Even as the threat of Nate draws near, several parts of the country are still struggling to recover from previous storms.

​Hurricane Maria

A group of Puerto Ricans who recently arrived in Florida met Thursday with Vice President Mike Pence as he prepared to go to Puerto Rico to survey the damage caused by Hurricane Maria.

Everlinda Burgos, who flew into Orlando from her home in Naranjito, told Pence, “Don’t go to San Juan. Go inside the country like where I live.’’ Burgos told Pence that President Donald Trump went to “another part’’ earlier this week. But she says the vice president should “go to the center’’ Friday “because that’s where the disaster is.’’

Some two weeks after the catastrophic Category 5 Hurricane Maria hit Puerto Rico, the U.S. territory is still reeling from its devastating effects. 

Governor Ricardo Rossello Nevares said just 8.6 percent of Puerto Rico Electric Power Authority clients have had their power restored; 365 of 1,619 telecommunication towers have been repaired, but landlines are functioning at 100 percent.

The government’s hope is to have the power back on for a quarter of the island within a month’s time, and for the entire territory of 3.4 million people by March.

While 63.3 percent of the San Juan metropolitan region has safe drinking water, just 14 percent in the northern part of the island and 30 percent in the west region has such access.

As part of his daily news briefing on recovery efforts, the governor reported that 76 percent of island gas stations are open and 70 percent of the supermarkets are reported open.

​Hurricane Irma

The Florida Keys, devastated by Hurricane Irma last month, have reopened just in time for prime tourist season. The keys, which stretch about 200 kilometers off Florida’s southern tip, were closed after Irma made landfall Sept. 10 as a Category 4 hurricane.

Tourism-related jobs account for about 50 percent of the workforce in the area.

Meanwhile, the last shelter used for Hurricane Irma evacuees closed in Miami-Dade County Wednesday.

As Irma approached Florida, Miami-Dade Mayor Carlos Gimenez issued evacuation orders covering 600,000 residents. The county opened 43 shelters capable of housing about 100,000 people. Some 32,000 people ended up taking shelter in county facilities.

​Hurricane Harvey

Texas lawmakers, including Texas Gov. Greg Abbott, urged Congress to approve $18.7 billion more in funding for relief and recovery efforts from Hurricane Harvey. The request came a day after the Trump administration sent Congress a proposal for $29 billion in disaster aid to Puerto Rico, Florida, Texas and Louisiana in the aftermath of Hurricanes Harvey, Irma and Maria.

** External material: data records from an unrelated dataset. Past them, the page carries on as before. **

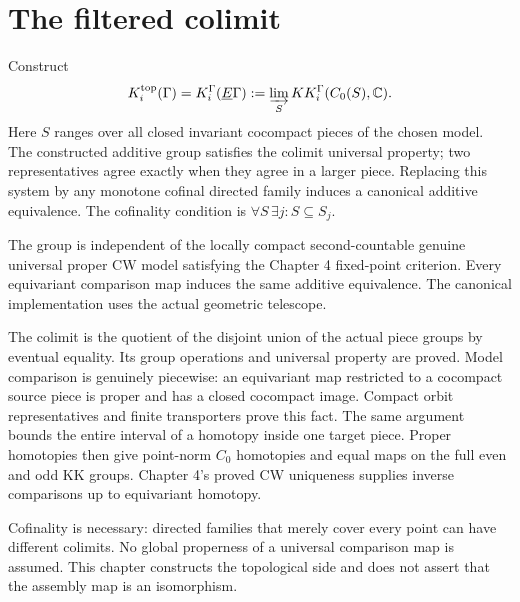 \section{The filtered colimit}
\begin{definition}\label{def:topological-side}
\leanok
Construct
\[
 K_i^{\mathrm{top}}(\Gamma)=K_i^\Gamma(\underline E\Gamma)
 :=\varinjlim_S KK_i^\Gamma(C_0(S),\mathbb C).
\]
Here $S$ ranges over all closed invariant cocompact pieces of the chosen
model. The constructed additive group satisfies the colimit universal
property; two representatives agree exactly when they agree in a larger
piece. Replacing this system by any monotone cofinal directed family
induces a canonical additive equivalence. The cofinality condition is
$\forall S\,\exists j\colon S\subseteq S_j$.

The group is independent of the locally compact second-countable genuine
universal proper CW model satisfying the Chapter 4 fixed-point criterion.
Every equivariant comparison map induces the same additive equivalence.
The canonical implementation uses the actual geometric telescope.
\end{definition}

The colimit is the quotient of the disjoint union of the actual piece groups
by eventual equality. Its group operations and universal property are proved.
Model comparison is genuinely piecewise: an equivariant map restricted to
a cocompact source piece is proper and has a closed cocompact image.
Compact orbit representatives and finite transporters prove this fact.
The same argument bounds the entire interval of a homotopy inside one
target piece. Proper homotopies then give point-norm $C_0$ homotopies and
equal maps on the full even and odd KK groups. Chapter 4's proved CW
uniqueness supplies inverse comparisons up to equivariant homotopy.

Cofinality is necessary: directed families that merely cover every point
can have different colimits. No global properness of a universal comparison
map is assumed. This chapter constructs the topological side and does not
assert that the assembly map is an isomorphism.
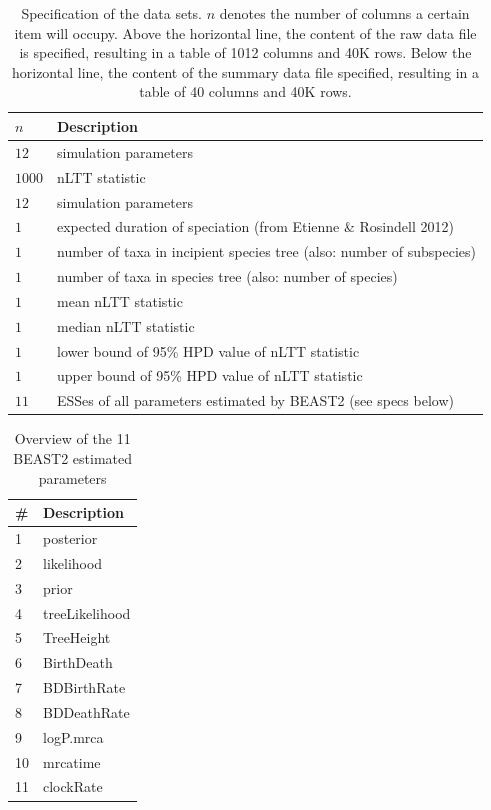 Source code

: \documentclass{article}
\begin{document}
\begin{table}
  \centering 
  \begin{tabular}{l l}
    \hline
    $n$ & Description \\
    \hline
    \hline
    $12$   & simulation parameters \\
    $1000$ & nLTT statistic \\
    \hline
    $12$ & simulation parameters \\
    $1$ & expected duration of speciation (from Etienne \& Rosindell 2012) \\
    $1$ & number of taxa in incipient species tree (also: number of subspecies) \\
    $1$ & number of taxa in species tree (also: number of species) \\
    $1$ & mean nLTT statistic \\
    $1$ & median nLTT statistic \\
    $1$ & lower bound of 95\% HPD value of nLTT statistic \\
    $1$ & upper bound of 95\% HPD value of nLTT statistic \\
    $11$ & ESSes of all parameters estimated by BEAST2 (see specs below) \\
    \hline
  \end{tabular}
  \caption{
    Specification of the data sets. $n$ denotes the number
    of columns a certain item will occupy. Above the horizontal line,
    the content of the raw data file is specified, resulting in a table of 
    1012 columns and 40K rows. Below the horizontal line,
    the content of the summary data file specified, resulting in a table of
    40 columns and 40K rows.
  }
  \label{table:raw_data_set_specs}
\end{table}

\begin{table}
  \centering 
  \begin{tabular}{l l}
    \hline
    \# & Description \\
    \hline
    \hline
    1 & posterior \\
    2 & likelihood \\
    3 & prior \\
    4 & treeLikelihood \\
    5 & TreeHeight \\
    6 & BirthDeath \\
    7 & BDBirthRate \\
    8 & BDDeathRate \\
    9 & logP.mrca \\
    10 & mrcatime \\
    11 & clockRate \\
    \hline
  \end{tabular}
  \caption{
    Overview of the 11 BEAST2 estimated parameters
  }
  \label{table:estimated_parameters}
\end{table}
\end{document}
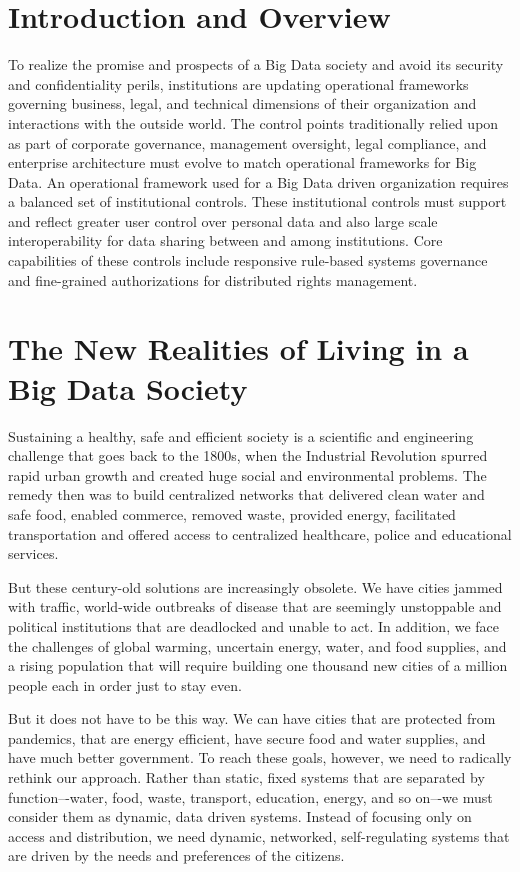 \section{Introduction and Overview}

To realize the promise and prospects of a Big Data society and avoid its security and confidentiality perils, institutions are updating operational frameworks governing business, legal, and technical dimensions of their organization and interactions with the outside world.
The control points traditionally relied upon as part of corporate governance, management oversight, legal compliance, and enterprise architecture must evolve to match operational frameworks for Big Data.
An operational framework used for a Big Data driven organization requires a balanced set of institutional controls.
These institutional controls must support and reflect greater user control over personal data and also large scale interoperability for data sharing between and among institutions.
Core capabilities of these controls include responsive rule-based systems governance and fine-grained authorizations for distributed rights management.

\section{The New Realities of Living in a Big Data Society}

Sustaining a healthy, safe and efficient society is a scientific and engineering challenge that goes back to the 1800s, when the Industrial Revolution spurred rapid urban growth and created huge social and environmental problems.
The remedy then was to build centralized networks that delivered clean water and safe food, enabled commerce, removed waste, provided energy, facilitated transportation and offered access to centralized healthcare, police and educational services.

But these century-old solutions are increasingly obsolete.
We have cities jammed with traffic, world-wide outbreaks of disease that are seemingly unstoppable and political institutions that are deadlocked and unable to act.
In addition, we face the challenges of global warming, uncertain energy, water, and food supplies, and a rising population that will require building one thousand new cities of a million people each in order just to stay even.

But it does not have to be this way.
We can have cities that are protected from pandemics, that are energy efficient, have secure food and water supplies, and have much better government.
To reach these goals, however, we need to radically rethink our approach.
Rather than static, fixed systems that are separated by function–-water, food, waste, transport, education, energy, and so on–-we must consider them as dynamic, data driven systems.
Instead of focusing only on access and distribution, we need dynamic, networked, self-regulating systems that are driven by the needs and preferences of the citizens.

While some Federal Emergency Management Agency money has reached Texas, the substantial funds needed for extensive home repairs or rebuilds, could take up to 32 months to work their way through several layers of government agencies.

The Houston Chronicle reports the bulk of the requested funds, $10 billion, would go to the U.S. Army Corps of Engineers for repairs and upgrades to dams, waterways and ports. Another $7 billion would be allocated for Community Development Block Grant disaster recovery funds, doubling the amount that was allocated in September.

Another $800 million would go to state educational agencies for repairs to schools and colleges, and rest of the funding would be applied toward small businesses, economic aid and transportation infrastructure.

More than 185,000 homes were damaged or destroyed by the Category 4 hurricane.